What is being asked – Nothing should appear in the answer except the lines from the one containing "gerada por $A$." through the end of the records below, written out exactly.

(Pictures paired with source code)
%%

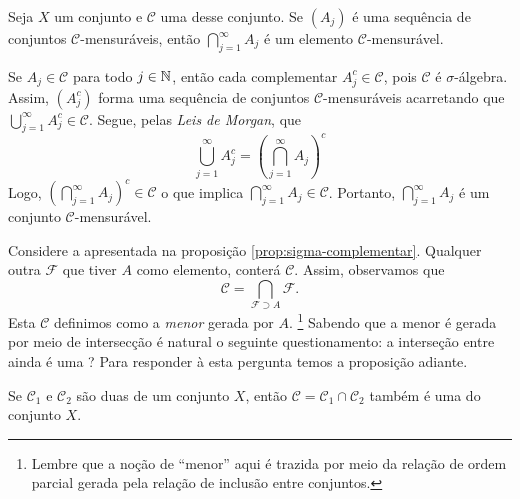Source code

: 
\begin{proposition}
\label{prop:interseção-elementos-sigmas}
    Seja $X$ um conjunto e $\mathcal{C}$ uma \sigal desse conjunto.
    Se $(A_j)$ é uma sequência  de conjuntos $\mathcal{C} $-mensuráveis, então $\displaystyle \bigcap_{j = 1}^\infty A_j$ é um elemento $\mathcal{C}$-mensurável.
\end{proposition}
\begin{prova}
    Se $A_j \in \mathcal{C}$ para todo $j \in \operatorname{\mathbb{N}}$, então cada complementar $A_j^c \in \mathcal{C}$, pois $\mathcal{C}$ é $\sigma$-álgebra. 
    Assim, $(A_j^c)$ forma uma sequência de conjuntos $\mathcal{C}$-mensuráveis acarretando que 
    $\displaystyle \bigcup_{j = 1}^\infty A_j^c \in \mathcal{C}$. 
    Segue, pelas \textit{Leis de Morgan}, que 
    $$
    \displaystyle \bigcup_{j = 1}^\infty A_j^c 
    = \left(\displaystyle \bigcap_{j = 1}^\infty A_j\right)^c
  	$$
	Logo, $\left(\displaystyle \bigcap_{j = 1}^\infty A_j\right)^c \in \mathcal{C}$ o que implica $\displaystyle \bigcap_{j = 1}^\infty A_j \in \mathcal{C}$. 
	Portanto, $\displaystyle \bigcap_{j = 1}^\infty A_j$ é um conjunto $\mathcal{C}$-mensurável.
\end{prova}

Considere a \sigal apresentada na proposição \ref{prop:sigma-complementar}. 
Qualquer outra \sigal $\mathcal{F}$ que tiver $A$ como elemento, conterá $\mathcal{C}$.
Assim, observamos que 
$$
\mathcal{C} = \displaystyle \bigcap_{\mathcal{F} \supset A} \mathcal{F}.
$$
Esta \sigal $\mathcal{C}$   definimos como a \textit{menor} \sigal gerada por $A$. 
%
\footnote{Lembre que a noção de \enquote{menor} aqui é trazida por meio da relação de ordem parcial gerada pela relação de inclusão entre conjuntos.}
%
Sabendo que a menor \sigal é gerada por meio de intersecção é natural o seguinte questionamento: a interseção entre \sigals ainda é uma \sigal? Para responder à esta pergunta temos a proposição adiante.

\begin{proposition}
\label{prop:interseção-2sigmas}
    Se $\mathcal{C}_1$ e $\mathcal{C}_2$ são duas \sigals de um conjunto $X$, então $\mathcal{C} = \mathcal{C}_1 \cap \mathcal{C}_2$ também é uma \sigal do conjunto $X$.
\end{proposition}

%%

Reply to the task –
Esta \sigal $\mathcal{C}$   definimos como a \textit{menor} \sigal gerada por $A$. 
%
\footnote{Lembre que a noção de \enquote{menor} aqui é trazida por meio da relação de ordem parcial gerada pela relação de inclusão entre conjuntos.}
%
Sabendo que a menor \sigal é gerada por meio de intersecção é natural o seguinte questionamento: a interseção entre \sigals ainda é uma \sigal? Para responder à esta pergunta temos a proposição adiante.

\begin{proposition}
\label{prop:interseção-2sigmas}
    Se $\mathcal{C}_1$ e $\mathcal{C}_2$ são duas \sigals de um conjunto $X$, então $\mathcal{C} = \mathcal{C}_1 \cap \mathcal{C}_2$ também é uma \sigal do conjunto $X$.
\end{proposition}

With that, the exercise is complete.